Mettre un visage sur l’agriculture

Certes, l’arrêté municipal a toutes les chances d’être retoqué par l’administration. Mais le mal est fait. Devant de telles charges contre l’agriculture, quelle position adopter lors de cette réunion ? Fallait-il entrer dans une bataille de chiffres ? Contester publiquement la crédibilité des intervenants ou de leurs études ? Taper du poing sur la table ? Dans une réunion de moins de trois heures, il n’était pas possible de rentrer dans un débat technique et scientifique, qui risquait de perdre un public forcément inquiet pour sa santé et celle de ses enfants. Si certains agriculteurs présents ont eu du mal à retenir leur colère et que la soirée a vu quelques passes d’armes un peu houleuses, la meilleure des réponses aux angoisses du grand public est venue des jeunes. Venus en nombre et prenant la parole tout à tour, ils ont parlé simplement de leur métier, de leurs pratiques, ou encore de leur difficulté devant les impasses techniques causées par le retrait de certaines matières actives. « Venez voir les agriculteurs et parler leur, au lieu de rester sur des idées préconçues de notre façon de travailler », plaidait une jeune agricultrice d’Auterive. « Mes aubergines sont attaquées par des pucerons et la lutte biologique avec des coccinelles coûte le double d’un traitement, alors que ma marge est déjà presque nulle. Que feriez-vous à ma place ? » demandait un maraîcher d’à peine 20 ans. Ces interventions ont toutes été accueillies favorablement par le public. Elles ne comblaient pas, loin s’en faut, le fossé qu’il y a entre la réalité de l’agriculture et l’idée que s’en font nos concitoyens. Mais elles ont eu comme effet indéniable de mettre un visage sur ceux qui la pratiquent au quotidien et de montrer qu’ils ne sont pas ces caricatures d’ogres mangeurs d’enfants qu’on voudrait leur coller sur le dos.

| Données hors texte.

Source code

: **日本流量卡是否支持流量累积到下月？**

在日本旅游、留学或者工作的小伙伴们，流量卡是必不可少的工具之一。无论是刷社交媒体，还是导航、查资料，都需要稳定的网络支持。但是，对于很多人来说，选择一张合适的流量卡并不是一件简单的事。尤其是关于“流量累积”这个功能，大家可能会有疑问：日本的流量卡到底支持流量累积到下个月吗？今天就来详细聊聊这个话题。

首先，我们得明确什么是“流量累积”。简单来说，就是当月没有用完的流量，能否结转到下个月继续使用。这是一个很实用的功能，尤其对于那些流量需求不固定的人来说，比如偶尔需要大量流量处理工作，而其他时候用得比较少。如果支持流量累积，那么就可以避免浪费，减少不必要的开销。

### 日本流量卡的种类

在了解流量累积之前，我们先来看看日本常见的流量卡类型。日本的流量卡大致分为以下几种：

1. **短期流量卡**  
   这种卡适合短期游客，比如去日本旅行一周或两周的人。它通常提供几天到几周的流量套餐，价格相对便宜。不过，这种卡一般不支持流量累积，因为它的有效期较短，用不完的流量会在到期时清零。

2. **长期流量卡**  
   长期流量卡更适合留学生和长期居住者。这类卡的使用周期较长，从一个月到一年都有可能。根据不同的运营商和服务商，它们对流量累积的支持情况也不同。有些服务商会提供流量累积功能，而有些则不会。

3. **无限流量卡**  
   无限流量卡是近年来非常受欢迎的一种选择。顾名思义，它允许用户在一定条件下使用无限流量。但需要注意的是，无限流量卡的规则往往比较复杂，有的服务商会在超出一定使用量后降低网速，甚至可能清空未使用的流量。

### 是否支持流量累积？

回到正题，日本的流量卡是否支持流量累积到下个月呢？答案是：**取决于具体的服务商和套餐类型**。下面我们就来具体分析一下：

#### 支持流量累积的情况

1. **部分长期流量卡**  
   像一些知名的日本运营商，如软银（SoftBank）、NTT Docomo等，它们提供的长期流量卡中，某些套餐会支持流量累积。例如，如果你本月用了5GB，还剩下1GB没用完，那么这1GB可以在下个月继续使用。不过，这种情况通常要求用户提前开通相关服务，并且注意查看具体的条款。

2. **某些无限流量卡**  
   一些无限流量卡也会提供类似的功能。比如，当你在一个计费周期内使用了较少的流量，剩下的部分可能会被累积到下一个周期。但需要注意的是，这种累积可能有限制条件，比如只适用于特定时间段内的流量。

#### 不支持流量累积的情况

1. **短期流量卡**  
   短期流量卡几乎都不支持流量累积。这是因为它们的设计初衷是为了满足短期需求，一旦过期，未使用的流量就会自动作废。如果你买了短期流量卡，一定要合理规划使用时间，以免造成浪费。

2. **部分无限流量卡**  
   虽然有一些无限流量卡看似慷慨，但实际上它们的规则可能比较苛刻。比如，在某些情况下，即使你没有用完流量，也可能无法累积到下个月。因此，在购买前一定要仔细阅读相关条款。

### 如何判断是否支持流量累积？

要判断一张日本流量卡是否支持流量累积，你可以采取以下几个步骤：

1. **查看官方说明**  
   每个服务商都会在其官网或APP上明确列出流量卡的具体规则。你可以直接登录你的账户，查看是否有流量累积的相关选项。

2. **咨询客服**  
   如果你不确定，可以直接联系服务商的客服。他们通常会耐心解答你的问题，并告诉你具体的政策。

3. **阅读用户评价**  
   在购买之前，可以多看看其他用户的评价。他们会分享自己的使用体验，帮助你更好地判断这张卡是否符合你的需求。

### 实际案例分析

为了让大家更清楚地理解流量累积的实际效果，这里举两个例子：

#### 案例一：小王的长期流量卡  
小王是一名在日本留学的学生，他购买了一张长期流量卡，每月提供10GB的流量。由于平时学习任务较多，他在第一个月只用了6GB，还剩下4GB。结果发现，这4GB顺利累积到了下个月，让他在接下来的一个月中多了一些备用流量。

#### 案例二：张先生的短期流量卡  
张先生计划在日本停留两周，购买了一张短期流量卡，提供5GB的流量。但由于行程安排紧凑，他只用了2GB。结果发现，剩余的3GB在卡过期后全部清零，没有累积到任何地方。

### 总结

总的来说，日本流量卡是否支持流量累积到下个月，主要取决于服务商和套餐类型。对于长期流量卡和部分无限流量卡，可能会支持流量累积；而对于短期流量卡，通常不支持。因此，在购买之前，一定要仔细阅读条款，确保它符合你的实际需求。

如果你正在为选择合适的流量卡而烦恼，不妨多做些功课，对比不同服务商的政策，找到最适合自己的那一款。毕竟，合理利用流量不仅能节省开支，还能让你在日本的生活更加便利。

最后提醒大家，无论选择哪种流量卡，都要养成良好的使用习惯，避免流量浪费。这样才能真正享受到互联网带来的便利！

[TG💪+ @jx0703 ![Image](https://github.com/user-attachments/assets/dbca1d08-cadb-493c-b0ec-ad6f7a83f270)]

Ce n’est peut-être pas grand-chose mais rien que pour cela, il fallait être présent à ce genre de réunion. Pour amener un peu de réalité aux fantasmes et faire entendre une autre voix sur un sujet ô combien complexe. Les échanges qui ont eu lieu à la sortie de la mairie montraient que certains arguments des agriculteurs avaient porté. Mais il y a encore beaucoup à faire pour convaincre. Continuer à améliorer les pratiques agricoles. Continuer d’aller au devant des consommateurs et renforcer des liens qui se sont par trop affaibli. Même si la crise frappe et que le monde agricole a déjà beaucoup de problèmes à régler, il ne pourra s’affranchir de cette nouvelle tâche : communiquer encore et toujours.